I'm using pypyodbc and pandas.read_sql_query to query a cloud stored MS Access Database .accdb file.
def query_data(group_id,dbname = r'\\cloudservername\myfile.accdb',table_names=['ContainerData']):
start_time = datetime.now()
print(start_time)
pypyodbc.lowercase = False
conn = pypyodbc.connect(
r"Driver={Microsoft Access Driver (*.mdb, *.accdb)};"+
r"DBQ=" + dbname + r";")
connection_time = datetime.now()-start_time
print("Connection Time: " + str(connection_time))
querystring = ("SELECT TOP 10 Column1, Column2, Column3, Column4 FROM " +
table_names[0] + " WHERE Column0 = " + group_id)
my_data = pd.read_sql_query(querystring,conn)
print("Query Time: " + str(datetime.now()-start_time-connection_time))
conn.close()
return(my_data)
The database has about 30,000 rows. The group_id are sequential numbers from 1 to 3000 with 10 rows assigned to each group. For example, rows 1-10 in the database (oldest date) all have group_id=1. Rows 2990-3000 (newest data) all have group_id = 3000.
When I store the database locally on my PC and run query_data('1')

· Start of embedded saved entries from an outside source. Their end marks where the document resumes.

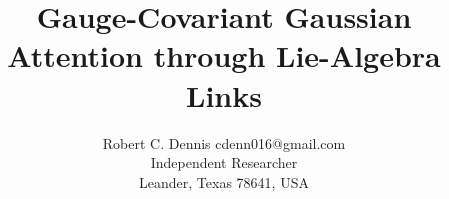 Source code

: \documentclass[twoside,11pt]{article}
\begin{document}

\title{Gauge-Covariant Gaussian Attention through Lie-Algebra Links}

\author{\name Robert C. Dennis \email cdenn016@gmail.com \\
  \addr Independent Researcher\\
  \addr Leander, Texas 78641, USA}


\maketitle



\begin{abstract}

\end{abstract}
\end{document}
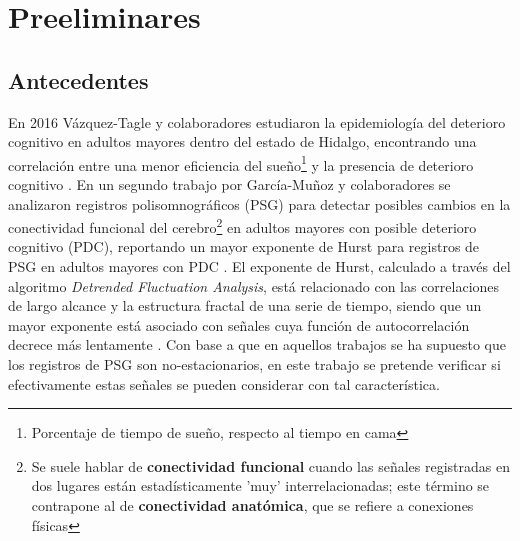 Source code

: 
\chapter{Preeliminares}

\section{Antecedentes}

En 2016 V\'azquez-Tagle y colaboradores estudiaron la epidemiolog\'ia del 
deterioro cognitivo en adultos mayores dentro del estado de Hidalgo,
encontrando una correlaci\'on entre una menor eficiencia del sue\~no\footnote{Porcentaje de tiempo
de sue\~no, respecto al tiempo en cama} y la presencia de deterioro cognitivo \cite{VazquezTagle16}.
En un segundo trabajo por Garc\'ia-Mu\~noz y colaboradores \cite{Valeria} se analizaron 
registros polisomnogr\'aficos (PSG)
para detectar posibles cambios en la conectividad funcional del cerebro\footnote{Se suele 
hablar de \textbf{conectividad funcional} cuando las se\~nales registradas en dos lugares est\'an 
estad\'isticamente 'muy' interrelacionadas; este t\'ermino se contrapone al de \textbf{conectividad 
anat\'omica}, que se refiere a conexiones f\'isicas} en adultos mayores con posible deterioro 
cognitivo (PDC), reportando un mayor exponente de Hurst para registros de PSG en adultos mayores 
con PDC \cite{Valeria}.
El exponente de Hurst, calculado a trav\'es del algoritmo \textit{Detrended Fluctuation Analysis}, 
est\'a relacionado con las correlaciones de largo alcance y la estructura fractal de una serie de 
tiempo, siendo que un mayor exponente est\'a asociado con se\~nales cuya funci\'on de 
autocorrelaci\'on decrece m\'as lentamente \cite{Rodriguez11}.
Con base a que en aquellos trabajos se ha supuesto que los registros de PSG son no-estacionarios, 
en este trabajo se pretende verificar si efectivamente estas se\~nales se pueden considerar con tal
caracter\'istica.


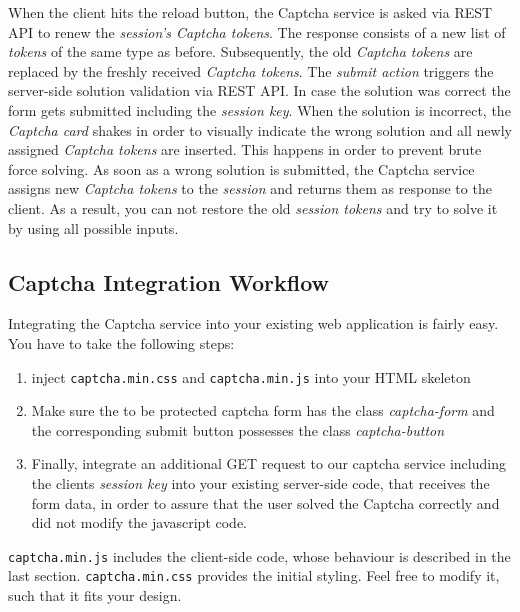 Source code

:  When the client hits the reload button, the Captcha service is asked via REST API to renew the \textit{session's Captcha tokens}. The response consists of a new list of \textit{tokens} of the same type as before. Subsequently, the old \textit{Captcha tokens} are replaced by the freshly received \textit{Captcha tokens}. The \textit{submit action} triggers the server-side solution validation via REST API. In case the solution was correct the form gets submitted including the \textit{session key}. When the solution is incorrect, the \textit{Captcha card} shakes in order to visually indicate the wrong solution and all newly assigned \textit{Captcha tokens} are inserted. This happens in order to prevent brute force solving. As soon as a wrong solution is submitted, the Captcha service assigns new \textit{Captcha tokens} to the \textit{session} and returns them as response to the client. As a result, you can not restore the old \textit{session tokens} and try to solve it by using all possible inputs.

\subsection{Captcha Integration Workflow}
\label{subsec:Captcha Integration Workflow}

Integrating the Captcha service into your existing web application is fairly easy. You have to take the following steps:
\begin{enumerate}
	\item inject \texttt{captcha.min.css} and \texttt{captcha.min.js} into your HTML skeleton
	\item  Make sure the to be protected captcha form has the class \textit{captcha-form} and the corresponding submit button possesses the class \textit{captcha-button}
	\item Finally, integrate an additional GET request to our captcha service including the clients \textit{session key} into your existing server-side code, that receives the form data, in order to assure that the user solved the Captcha correctly and did not modify the javascript code.
\end{enumerate}

\texttt{captcha.min.js} includes the client-side code, whose behaviour is described in the last section. \texttt{captcha.min.css} provides the initial styling. Feel free to modify it, such that it fits your design. 

\clearpage
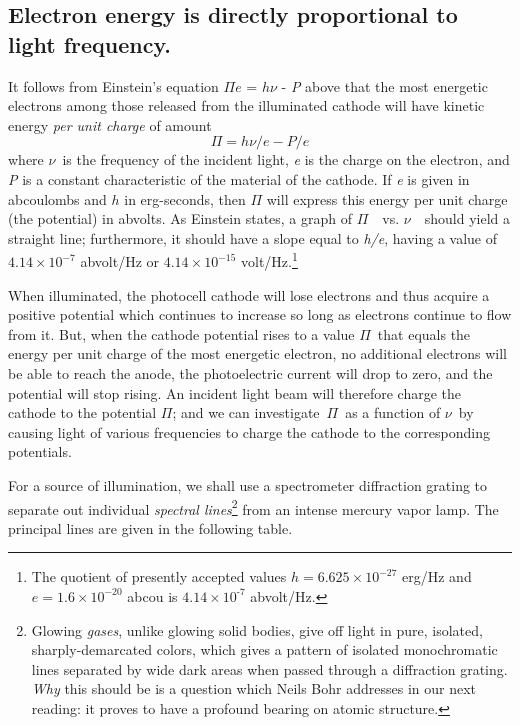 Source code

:\subsection{Electron energy is directly proportional to light frequency.}

It follows from Einstein's equation $\Pi e$ = $h\nu$ - \emph{P}
above that the most energetic electrons among those released from the
illuminated cathode will have kinetic energy \emph{per unit charge} of
amount
\begin{equation*}
\Pi = h\nu/e - P/e
\end{equation*}
where $\nu$~is the frequency of the incident light, \emph{e} is the
charge on the electron, and \emph{P} is a constant characteristic of the
material of the cathode. If \emph{e} is given in abcoulombs and $h$
in erg-seconds, then $\Pi$ will express this energy per unit charge
(the potential) in abvolts. As Einstein states, a
graph of $\Pi$~~vs. $\nu$~~should yield a straight line;
furthermore, it should have a slope equal to \emph{h/e}, having a value
of $4.14\!\times\!10^{-7}$ abvolt/Hz or $4.14\!\times\!10^{-15}$ volt/Hz.\footnote{The
  quotient of presently accepted values $h = 6.625\!\times\!10^{-27}$ erg/Hz
  and $e = 1.6\!\times\!10^{-20}$ abcou is $4.14\!\times\!10^{‑7}$ abvolt/Hz.}

When illuminated, the photocell cathode will lose electrons and thus
acquire a positive potential which continues to increase so long as
electrons continue to flow from it. But, when the cathode potential
rises to a value $\Pi$~that equals the energy per unit charge of the
most energetic electron, no additional electrons will be able to reach
the anode, the photoelectric current will drop to zero, and the
potential will stop rising. An incident light beam will therefore charge
the cathode to the potential $\Pi$; and we can
investigate~$\Pi$~as a function of $\nu$~by causing light of
various frequencies to charge the cathode to the corresponding
potentials.

For a source of illumination, we shall use a spectrometer diffraction
grating to separate out individual \emph{spectral lines}\footnote{Glowing
  \emph{gases}, unlike glowing solid bodies, give off light in pure,
  isolated, sharply-demarcated colors, which gives a pattern of isolated
  monochromatic lines separated by wide dark areas when passed through a
  diffraction grating. \emph{Why} this should be is a question which
  Neils Bohr addresses in our next reading: it proves to have a profound
  bearing on atomic structure.} from an intense mercury vapor lamp. The
principal lines are given in the following table.



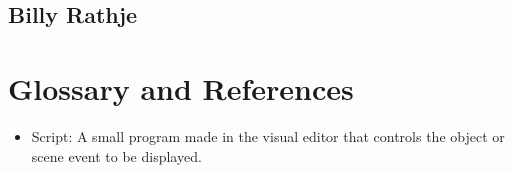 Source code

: \documentclass[12pt]{article}
\begin{document}
\subsection{Billy Rathje}

\section{Glossary and References}

\begin{itemize}
\item Script:  A small program made in the visual editor that controls the object or scene event to be displayed.
\end{itemize}
\end{document}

the connection time is 0.1s and the query time is 0.01s. Similarly, running query_data('3000')
the connection time is 0.2s and the query time is 0.08s.
When the database is stored on the cloud server, the connection time varies from 20-60s. When I run query_data('1')
the query time is ~3 seconds. NOW THE BIG ISSUE: When I run query_data('3000')
the query time i ~10 minutes!
I've tried using ORDER BY group_id DESC
but that causes both queries to take ~ 10 minutes.
I've also tried changing the "Order by" group_id to Descending in the accdb itself and setting "Order by on load" to yes. Neither of these seem to change how the SQL query locates the data.
The problem is, the code I'm using almost always needs to find the newest data (e.g. group_id = max) which takes the longest amount of time to find. Is there a way to have the SQL query reverse it's searching order, so that the newest entries are looked through first, rather than the oldest entries? I wouldn't mind a 3 second (or even 1 minute) query time, but a 10 minute query time is too long. Or is there a setting I can change in the access database to change the order in which the data is stored?
I've also watched the network monitor while running the script, and python.exe steadily sends about 2kb/s and receives about 25kb/s throughout the full 10 minute duration of the script.